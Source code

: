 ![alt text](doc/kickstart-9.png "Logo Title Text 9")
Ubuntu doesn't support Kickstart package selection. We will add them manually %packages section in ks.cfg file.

* * *

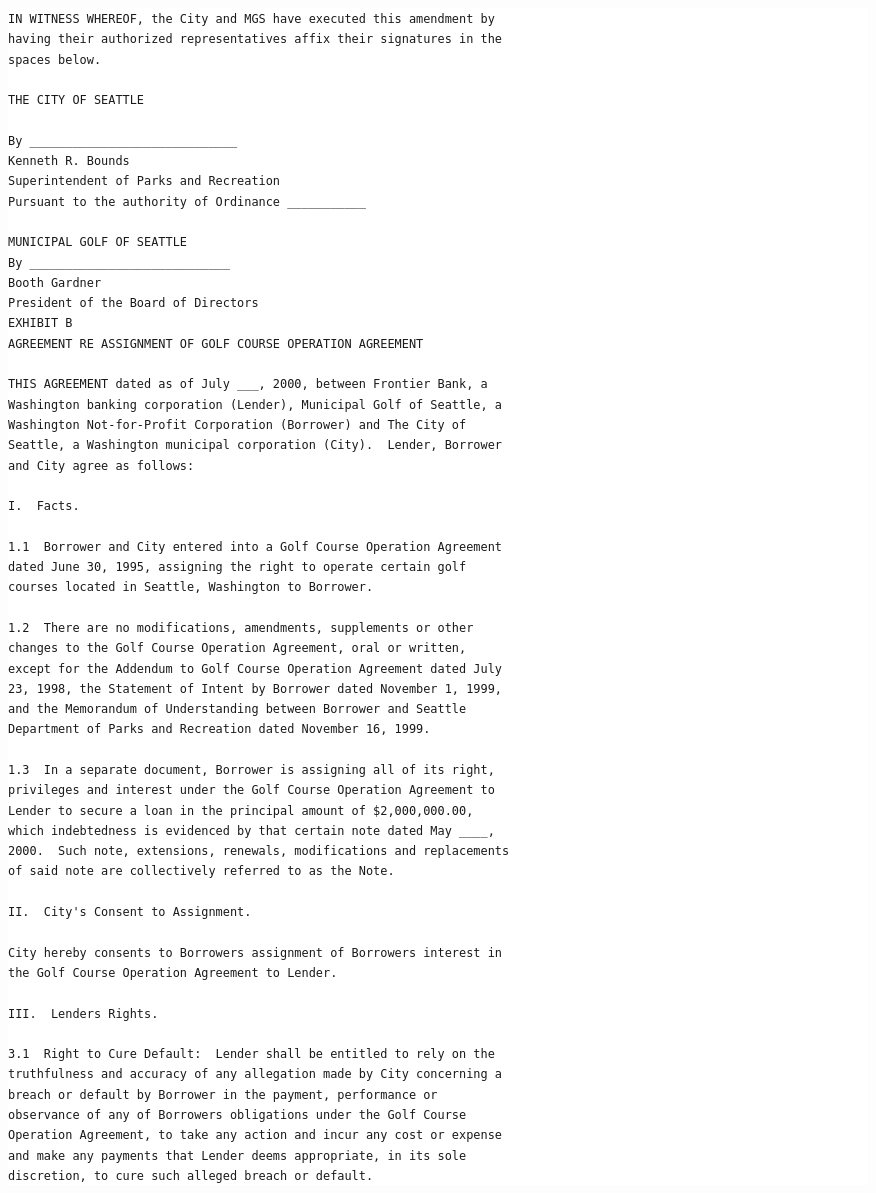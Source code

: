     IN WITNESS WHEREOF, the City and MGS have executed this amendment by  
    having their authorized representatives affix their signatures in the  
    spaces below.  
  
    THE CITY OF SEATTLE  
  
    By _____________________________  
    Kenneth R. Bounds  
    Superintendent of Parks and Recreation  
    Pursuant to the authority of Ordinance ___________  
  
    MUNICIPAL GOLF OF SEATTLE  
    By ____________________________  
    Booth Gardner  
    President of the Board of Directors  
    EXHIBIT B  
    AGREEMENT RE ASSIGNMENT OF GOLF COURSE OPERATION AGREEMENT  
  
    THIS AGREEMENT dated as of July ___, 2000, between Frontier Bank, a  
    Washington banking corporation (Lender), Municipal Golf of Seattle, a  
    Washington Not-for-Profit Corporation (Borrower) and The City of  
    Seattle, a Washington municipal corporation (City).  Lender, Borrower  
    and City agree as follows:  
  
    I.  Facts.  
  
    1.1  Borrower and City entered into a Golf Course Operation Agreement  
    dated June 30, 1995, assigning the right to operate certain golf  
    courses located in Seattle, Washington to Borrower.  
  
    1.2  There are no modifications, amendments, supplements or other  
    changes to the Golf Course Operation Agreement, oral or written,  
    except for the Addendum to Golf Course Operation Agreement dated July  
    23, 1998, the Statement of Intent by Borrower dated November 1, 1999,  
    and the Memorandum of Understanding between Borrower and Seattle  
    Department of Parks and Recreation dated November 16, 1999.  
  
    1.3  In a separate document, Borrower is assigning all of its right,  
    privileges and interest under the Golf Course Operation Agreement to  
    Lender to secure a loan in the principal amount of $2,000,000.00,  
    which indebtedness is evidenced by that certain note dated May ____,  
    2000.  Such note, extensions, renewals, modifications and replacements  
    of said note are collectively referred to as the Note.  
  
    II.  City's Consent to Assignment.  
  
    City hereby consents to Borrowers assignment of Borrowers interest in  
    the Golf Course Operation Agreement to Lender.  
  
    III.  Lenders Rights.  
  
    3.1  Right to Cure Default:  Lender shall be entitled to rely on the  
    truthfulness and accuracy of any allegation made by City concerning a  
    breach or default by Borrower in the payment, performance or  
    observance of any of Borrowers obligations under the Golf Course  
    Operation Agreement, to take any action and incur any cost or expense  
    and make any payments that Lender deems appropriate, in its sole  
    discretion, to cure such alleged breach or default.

▶ [Exercise directions] Once every line of the material holding the word "Borrowers" has been counted, report the total and nothing more.

▶ [Exercise response] 2